The frame portion definition module 101 may be regarded as an entity that, in effect, divides the frame to be encoded into individual blocks of pixels. This is illustrated in figure 2, wherein the present frame 201 is, in effect, divided into blocks of pixels. These blocks of pixels constitute a two-dimensional array, which corresponds with the present frame 201. The video encoder 100 may individually encode these blocks of pixels on a block by block basis. The cache memory management module 113 of the reference frame decompression module 105 ensures that the cache memory 107 comprises a representation of a particular fraction of the reference frame. This particular fraction may include a portion of the reference frame, or rather the representation thereof, which coincides in position with the present portion of the present frame 201 that is to be encoded.

The motion estimation module 102 accesses the cache memory 107 so as to identify, for the present portion of the present frame 201 to be encoded, a similar portion in the reference frame. This search for a similar portion is restricted to the fraction of the reference frame of which the representation is present in the cache memory 107.
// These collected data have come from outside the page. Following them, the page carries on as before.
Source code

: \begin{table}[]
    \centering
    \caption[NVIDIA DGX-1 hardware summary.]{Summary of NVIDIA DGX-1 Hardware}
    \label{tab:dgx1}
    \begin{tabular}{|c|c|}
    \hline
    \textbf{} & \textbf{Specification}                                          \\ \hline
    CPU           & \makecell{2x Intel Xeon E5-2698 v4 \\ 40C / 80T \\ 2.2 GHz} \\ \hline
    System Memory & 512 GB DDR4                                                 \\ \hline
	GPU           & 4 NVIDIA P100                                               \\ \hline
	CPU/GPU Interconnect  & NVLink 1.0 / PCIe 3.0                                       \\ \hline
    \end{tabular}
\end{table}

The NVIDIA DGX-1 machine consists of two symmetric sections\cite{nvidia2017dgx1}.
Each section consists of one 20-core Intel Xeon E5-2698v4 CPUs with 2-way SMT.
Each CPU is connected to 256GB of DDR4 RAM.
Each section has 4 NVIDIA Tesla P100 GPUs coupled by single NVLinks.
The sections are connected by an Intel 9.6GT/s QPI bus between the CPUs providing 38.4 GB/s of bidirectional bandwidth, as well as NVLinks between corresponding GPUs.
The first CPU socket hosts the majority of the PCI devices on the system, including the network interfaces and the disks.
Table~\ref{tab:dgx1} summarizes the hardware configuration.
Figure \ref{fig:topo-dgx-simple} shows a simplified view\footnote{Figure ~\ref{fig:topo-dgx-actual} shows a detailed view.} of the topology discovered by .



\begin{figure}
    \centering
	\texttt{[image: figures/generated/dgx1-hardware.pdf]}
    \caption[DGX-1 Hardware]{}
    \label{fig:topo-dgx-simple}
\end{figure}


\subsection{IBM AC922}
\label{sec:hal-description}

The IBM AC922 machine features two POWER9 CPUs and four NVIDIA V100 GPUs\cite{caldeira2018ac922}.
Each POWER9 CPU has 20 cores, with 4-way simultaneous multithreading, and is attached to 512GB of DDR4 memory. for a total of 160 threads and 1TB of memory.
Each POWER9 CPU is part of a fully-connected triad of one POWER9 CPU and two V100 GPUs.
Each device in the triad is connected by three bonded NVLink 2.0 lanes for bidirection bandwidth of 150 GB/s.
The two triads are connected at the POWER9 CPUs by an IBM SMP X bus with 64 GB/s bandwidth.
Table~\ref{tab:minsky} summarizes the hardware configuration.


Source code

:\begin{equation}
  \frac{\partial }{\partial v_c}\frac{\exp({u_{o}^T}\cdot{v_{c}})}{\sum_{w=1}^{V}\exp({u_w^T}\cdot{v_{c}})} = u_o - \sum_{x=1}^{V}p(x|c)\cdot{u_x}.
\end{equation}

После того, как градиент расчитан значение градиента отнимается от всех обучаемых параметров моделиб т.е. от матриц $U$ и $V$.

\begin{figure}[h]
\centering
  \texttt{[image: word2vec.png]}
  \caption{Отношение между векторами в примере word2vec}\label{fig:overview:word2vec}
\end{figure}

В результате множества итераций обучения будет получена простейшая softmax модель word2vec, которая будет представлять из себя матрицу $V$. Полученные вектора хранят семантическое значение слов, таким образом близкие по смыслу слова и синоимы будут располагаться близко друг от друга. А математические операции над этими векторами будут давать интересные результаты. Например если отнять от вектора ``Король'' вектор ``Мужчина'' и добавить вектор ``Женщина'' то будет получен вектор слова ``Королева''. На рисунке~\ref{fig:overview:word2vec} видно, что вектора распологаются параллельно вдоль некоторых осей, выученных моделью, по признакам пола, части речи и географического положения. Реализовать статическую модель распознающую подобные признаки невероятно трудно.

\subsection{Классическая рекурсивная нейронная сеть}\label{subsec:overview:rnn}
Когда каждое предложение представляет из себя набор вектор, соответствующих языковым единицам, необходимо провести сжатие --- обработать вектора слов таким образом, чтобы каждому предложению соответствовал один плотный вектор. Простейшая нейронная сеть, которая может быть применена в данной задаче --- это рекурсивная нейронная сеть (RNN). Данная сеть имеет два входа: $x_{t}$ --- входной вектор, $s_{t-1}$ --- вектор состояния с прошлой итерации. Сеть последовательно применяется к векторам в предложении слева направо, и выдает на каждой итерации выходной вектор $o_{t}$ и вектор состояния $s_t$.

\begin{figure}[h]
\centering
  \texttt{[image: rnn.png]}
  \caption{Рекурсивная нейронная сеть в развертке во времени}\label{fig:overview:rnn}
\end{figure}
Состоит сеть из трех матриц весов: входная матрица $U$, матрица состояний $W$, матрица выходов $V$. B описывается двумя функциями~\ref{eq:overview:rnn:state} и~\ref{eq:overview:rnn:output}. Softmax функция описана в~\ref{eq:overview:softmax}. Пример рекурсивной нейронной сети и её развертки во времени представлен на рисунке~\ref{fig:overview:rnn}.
The motion estimation module 102 may apply a search window within which a similar portion is searched for and thus identified. The search window may have a fixed position with respect to the portion of the frame to be encoded. For example, the search window may have a center that corresponds in position with a center of the present portion of the present frame 201 to be encoded. Stated otherwise, the search window may be centered on the present portion of the present frame 201 to be encoded.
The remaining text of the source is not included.